Add the water, bring to the boil, then reduce to a gentle simmer. Add the salt, pepper and coriander and simmer for 15-20 minutes. Allow to cool then strain the stock, ensuring that you squeeze all the juice out of the shells. Set aside for later.
To flavour the stock
3 dried guajillo chillies – soak in water for 30 minutes, discard liquid
3 large round tomatoes
6 cloves garlic – leave skin on, see method
1 large white onion
1 tsp chipotle paste
1 red bell pepper – remove stalk and seeds, cut into quarters
1 fish stock cube – I use knorr stock cubes
Method: Heat a large non stick frying pan over a medium heat until hot. Add the tomatoes, bell peppers, guajillo chillies and the onion. Dry fry these, turning occasionally for 15-20 minutes until they show some colour, then remove on to a chopping board and allow to cool.
Remove the garlic skins, remove the onion skin and quarter the tomatoes. Add all the ingredients into the mini chopper along with 1 tsp chipotle paste. Blitz until a smooth paste is formed.
Warm the stock from earlier over a medium heat, add the flavour paste and the stock cube, stir well until combined, bring to the boil for 10 minutes then reduce to a simmer.
For the Prawns, Crab and garnishes
250-300 Raw King Prawn meat
125-150g tin shredded blue swimming crab meat
Vegetable oil for shallow frying
2 corn tortillas – cut into strips
1 avocado – slice into strips at last minute
1 red onion – diced
1 red chilli – thinly sliced
2-3 tbsp. chopped coriander leaf
Method: Heat the oil to 175-180°c then fry the tortilla strips in small batches until golden and crispy. Only do a few at a time as they cook very quickly. Drain them on absorbent paper and set aside ready to add to the dish.

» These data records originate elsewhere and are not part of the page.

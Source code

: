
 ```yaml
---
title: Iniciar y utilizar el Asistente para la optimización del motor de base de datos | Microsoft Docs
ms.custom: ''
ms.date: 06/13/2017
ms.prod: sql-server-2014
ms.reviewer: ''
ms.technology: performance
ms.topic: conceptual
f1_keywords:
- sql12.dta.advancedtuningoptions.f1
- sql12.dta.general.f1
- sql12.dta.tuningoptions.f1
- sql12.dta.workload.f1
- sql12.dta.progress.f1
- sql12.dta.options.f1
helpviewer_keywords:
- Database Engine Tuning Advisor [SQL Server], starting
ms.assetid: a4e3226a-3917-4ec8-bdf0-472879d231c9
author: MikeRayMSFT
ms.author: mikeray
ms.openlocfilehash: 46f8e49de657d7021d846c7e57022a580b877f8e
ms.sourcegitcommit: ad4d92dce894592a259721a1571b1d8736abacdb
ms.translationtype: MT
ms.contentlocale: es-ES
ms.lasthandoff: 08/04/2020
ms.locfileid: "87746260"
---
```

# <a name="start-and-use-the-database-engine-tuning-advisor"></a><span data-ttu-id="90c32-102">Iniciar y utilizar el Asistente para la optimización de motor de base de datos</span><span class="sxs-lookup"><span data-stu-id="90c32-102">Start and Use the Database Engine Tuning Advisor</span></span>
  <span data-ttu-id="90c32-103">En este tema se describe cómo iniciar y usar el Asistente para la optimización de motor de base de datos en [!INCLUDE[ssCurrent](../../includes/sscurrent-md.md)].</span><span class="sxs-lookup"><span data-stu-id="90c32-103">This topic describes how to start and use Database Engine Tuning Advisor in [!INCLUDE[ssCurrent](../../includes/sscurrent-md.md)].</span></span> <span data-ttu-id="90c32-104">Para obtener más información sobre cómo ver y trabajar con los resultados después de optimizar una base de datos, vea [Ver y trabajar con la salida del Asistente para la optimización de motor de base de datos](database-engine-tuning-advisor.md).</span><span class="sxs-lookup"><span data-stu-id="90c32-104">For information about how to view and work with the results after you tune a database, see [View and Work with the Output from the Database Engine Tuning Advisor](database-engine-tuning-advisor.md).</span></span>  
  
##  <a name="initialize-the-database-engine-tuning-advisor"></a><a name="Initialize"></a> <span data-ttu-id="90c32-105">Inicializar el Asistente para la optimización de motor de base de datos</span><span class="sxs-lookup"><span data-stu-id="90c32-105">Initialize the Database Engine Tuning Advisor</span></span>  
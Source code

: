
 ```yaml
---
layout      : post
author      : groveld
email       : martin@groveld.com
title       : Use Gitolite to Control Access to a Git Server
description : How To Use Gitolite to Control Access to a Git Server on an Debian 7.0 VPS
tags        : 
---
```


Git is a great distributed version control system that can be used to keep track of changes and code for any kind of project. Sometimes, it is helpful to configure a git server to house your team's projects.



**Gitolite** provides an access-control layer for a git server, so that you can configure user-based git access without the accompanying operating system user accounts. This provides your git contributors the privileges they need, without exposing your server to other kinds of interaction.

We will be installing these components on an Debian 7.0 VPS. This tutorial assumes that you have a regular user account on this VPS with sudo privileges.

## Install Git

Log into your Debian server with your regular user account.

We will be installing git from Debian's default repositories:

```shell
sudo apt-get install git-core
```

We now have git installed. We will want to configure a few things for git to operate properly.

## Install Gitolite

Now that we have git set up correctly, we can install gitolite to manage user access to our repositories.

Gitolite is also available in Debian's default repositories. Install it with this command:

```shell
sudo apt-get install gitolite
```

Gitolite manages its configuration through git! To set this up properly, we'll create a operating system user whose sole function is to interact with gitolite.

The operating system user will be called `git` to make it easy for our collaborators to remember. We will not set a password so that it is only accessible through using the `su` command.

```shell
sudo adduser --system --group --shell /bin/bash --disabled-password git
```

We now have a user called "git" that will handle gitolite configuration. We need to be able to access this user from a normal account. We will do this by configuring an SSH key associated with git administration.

Prepare the other garnishes – dice the avocado, dice the onion and slice the red chilli, collect together ready to add to the soup.
Bring the soup back to the boil them add the prawns, turn off the heat and let the residual heat poach the prawns. As soon as they turn pink serve the dish.
Ladle the soup and prawns in to deep serving bowls. Add the shredded crab in chunks, add the tortilla strips, onion, avocado, chilli and coriander then serve immediately.
As always more than happy to answer any questions.